▸ **EXERCISE INSTRUCTIONS**: Locate the line bearing "#### По расположению объектов на фотографии" in the material below, then reproduce it and each following line up to and including the line bearing "- 📫 방법 나에게 연락하려면 **s24016@gsm.hs.kr**".
☆ ☆ ☆
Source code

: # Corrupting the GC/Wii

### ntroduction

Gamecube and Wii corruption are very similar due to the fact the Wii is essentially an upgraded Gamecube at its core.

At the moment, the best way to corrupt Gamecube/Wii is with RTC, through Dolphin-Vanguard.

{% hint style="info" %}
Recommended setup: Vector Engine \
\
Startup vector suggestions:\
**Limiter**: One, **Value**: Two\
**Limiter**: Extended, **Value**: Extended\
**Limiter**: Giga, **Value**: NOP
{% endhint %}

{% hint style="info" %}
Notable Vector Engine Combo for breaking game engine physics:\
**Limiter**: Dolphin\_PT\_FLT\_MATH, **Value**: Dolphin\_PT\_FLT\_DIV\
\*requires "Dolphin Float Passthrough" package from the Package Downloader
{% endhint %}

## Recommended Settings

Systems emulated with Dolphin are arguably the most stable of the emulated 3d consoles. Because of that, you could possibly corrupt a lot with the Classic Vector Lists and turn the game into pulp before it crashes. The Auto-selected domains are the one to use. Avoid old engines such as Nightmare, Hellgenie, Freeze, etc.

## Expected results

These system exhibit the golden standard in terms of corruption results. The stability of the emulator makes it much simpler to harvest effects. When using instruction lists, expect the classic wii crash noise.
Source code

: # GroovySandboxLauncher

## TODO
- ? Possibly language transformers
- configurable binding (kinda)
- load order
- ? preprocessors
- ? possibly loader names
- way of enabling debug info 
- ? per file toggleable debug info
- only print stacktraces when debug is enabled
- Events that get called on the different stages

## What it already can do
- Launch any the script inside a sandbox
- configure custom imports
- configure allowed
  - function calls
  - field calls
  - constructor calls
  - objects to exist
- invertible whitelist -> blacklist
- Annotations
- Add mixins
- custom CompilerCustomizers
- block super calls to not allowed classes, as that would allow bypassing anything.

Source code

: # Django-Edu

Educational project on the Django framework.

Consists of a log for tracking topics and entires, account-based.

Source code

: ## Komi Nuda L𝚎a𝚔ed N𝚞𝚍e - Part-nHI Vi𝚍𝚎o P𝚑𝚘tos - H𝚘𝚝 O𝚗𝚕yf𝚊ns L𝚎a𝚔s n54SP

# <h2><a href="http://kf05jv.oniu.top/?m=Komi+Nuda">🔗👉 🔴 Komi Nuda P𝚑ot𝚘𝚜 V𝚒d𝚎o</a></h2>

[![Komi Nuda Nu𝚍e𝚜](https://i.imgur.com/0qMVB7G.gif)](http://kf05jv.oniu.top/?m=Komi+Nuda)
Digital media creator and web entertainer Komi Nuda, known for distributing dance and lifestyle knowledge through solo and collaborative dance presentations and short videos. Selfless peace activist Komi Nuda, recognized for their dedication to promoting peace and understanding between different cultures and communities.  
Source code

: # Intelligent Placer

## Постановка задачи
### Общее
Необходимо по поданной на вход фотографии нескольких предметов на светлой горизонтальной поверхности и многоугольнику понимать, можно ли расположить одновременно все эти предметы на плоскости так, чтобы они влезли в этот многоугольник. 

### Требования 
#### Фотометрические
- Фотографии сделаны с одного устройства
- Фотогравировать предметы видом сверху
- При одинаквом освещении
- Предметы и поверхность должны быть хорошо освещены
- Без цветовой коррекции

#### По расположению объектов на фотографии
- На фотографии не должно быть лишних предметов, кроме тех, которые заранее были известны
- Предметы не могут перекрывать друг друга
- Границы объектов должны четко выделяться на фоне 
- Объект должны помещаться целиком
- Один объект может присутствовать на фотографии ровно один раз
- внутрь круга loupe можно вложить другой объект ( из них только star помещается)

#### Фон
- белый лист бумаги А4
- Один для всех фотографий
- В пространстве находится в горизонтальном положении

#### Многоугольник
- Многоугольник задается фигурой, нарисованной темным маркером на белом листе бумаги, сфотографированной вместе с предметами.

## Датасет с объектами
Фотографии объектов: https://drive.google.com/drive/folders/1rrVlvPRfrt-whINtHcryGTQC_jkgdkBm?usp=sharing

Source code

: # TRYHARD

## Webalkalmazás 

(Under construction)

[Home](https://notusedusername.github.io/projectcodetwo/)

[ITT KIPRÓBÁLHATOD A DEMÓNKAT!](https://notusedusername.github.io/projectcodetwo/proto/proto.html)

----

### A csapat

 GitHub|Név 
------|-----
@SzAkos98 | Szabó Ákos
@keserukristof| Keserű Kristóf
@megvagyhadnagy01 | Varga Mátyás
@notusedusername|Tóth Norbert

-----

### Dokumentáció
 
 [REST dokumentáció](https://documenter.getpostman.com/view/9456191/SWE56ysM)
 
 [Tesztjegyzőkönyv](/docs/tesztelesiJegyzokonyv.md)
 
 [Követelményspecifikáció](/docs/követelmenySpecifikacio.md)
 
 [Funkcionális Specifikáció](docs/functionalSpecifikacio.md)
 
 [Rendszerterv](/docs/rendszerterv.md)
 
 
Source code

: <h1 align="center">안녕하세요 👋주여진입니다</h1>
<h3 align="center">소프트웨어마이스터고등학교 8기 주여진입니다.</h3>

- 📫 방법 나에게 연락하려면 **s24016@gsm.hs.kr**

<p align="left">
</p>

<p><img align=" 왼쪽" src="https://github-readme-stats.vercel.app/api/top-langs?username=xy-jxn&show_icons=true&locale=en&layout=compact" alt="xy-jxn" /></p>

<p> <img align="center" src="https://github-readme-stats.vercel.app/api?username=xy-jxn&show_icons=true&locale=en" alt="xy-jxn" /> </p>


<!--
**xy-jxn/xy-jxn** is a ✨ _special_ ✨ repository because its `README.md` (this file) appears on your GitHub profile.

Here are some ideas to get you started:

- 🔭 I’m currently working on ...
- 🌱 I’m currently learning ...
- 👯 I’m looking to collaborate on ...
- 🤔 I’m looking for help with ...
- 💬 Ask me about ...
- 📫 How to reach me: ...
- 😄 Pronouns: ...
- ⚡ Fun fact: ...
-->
☆ ☆ ☆
▸ **RESPONSE**:
#### По расположению объектов на фотографии
- На фотографии не должно быть лишних предметов, кроме тех, которые заранее были известны
- Предметы не могут перекрывать друг друга
- Границы объектов должны четко выделяться на фоне 
- Объект должны помещаться целиком
- Один объект может присутствовать на фотографии ровно один раз
- внутрь круга loupe можно вложить другой объект ( из них только star помещается)

#### Фон
- белый лист бумаги А4
- Один для всех фотографий
- В пространстве находится в горизонтальном положении

#### Многоугольник
- Многоугольник задается фигурой, нарисованной темным маркером на белом листе бумаги, сфотографированной вместе с предметами.

## Датасет с объектами
Фотографии объектов: https://drive.google.com/drive/folders/1rrVlvPRfrt-whINtHcryGTQC_jkgdkBm?usp=sharing

Source code

: # TRYHARD

## Webalkalmazás 

(Under construction)

[Home](https://notusedusername.github.io/projectcodetwo/)

[ITT KIPRÓBÁLHATOD A DEMÓNKAT!](https://notusedusername.github.io/projectcodetwo/proto/proto.html)

----

### A csapat

 GitHub|Név 
------|-----
@SzAkos98 | Szabó Ákos
@keserukristof| Keserű Kristóf
@megvagyhadnagy01 | Varga Mátyás
@notusedusername|Tóth Norbert

-----

### Dokumentáció
 
 [REST dokumentáció](https://documenter.getpostman.com/view/9456191/SWE56ysM)
 
 [Tesztjegyzőkönyv](/docs/tesztelesiJegyzokonyv.md)
 
 [Követelményspecifikáció](/docs/követelmenySpecifikacio.md)
 
 [Funkcionális Specifikáció](docs/functionalSpecifikacio.md)
 
 [Rendszerterv](/docs/rendszerterv.md)
 
 
Source code

: <h1 align="center">안녕하세요 👋주여진입니다</h1>
<h3 align="center">소프트웨어마이스터고등학교 8기 주여진입니다.</h3>

- 📫 방법 나에게 연락하려면 **s24016@gsm.hs.kr**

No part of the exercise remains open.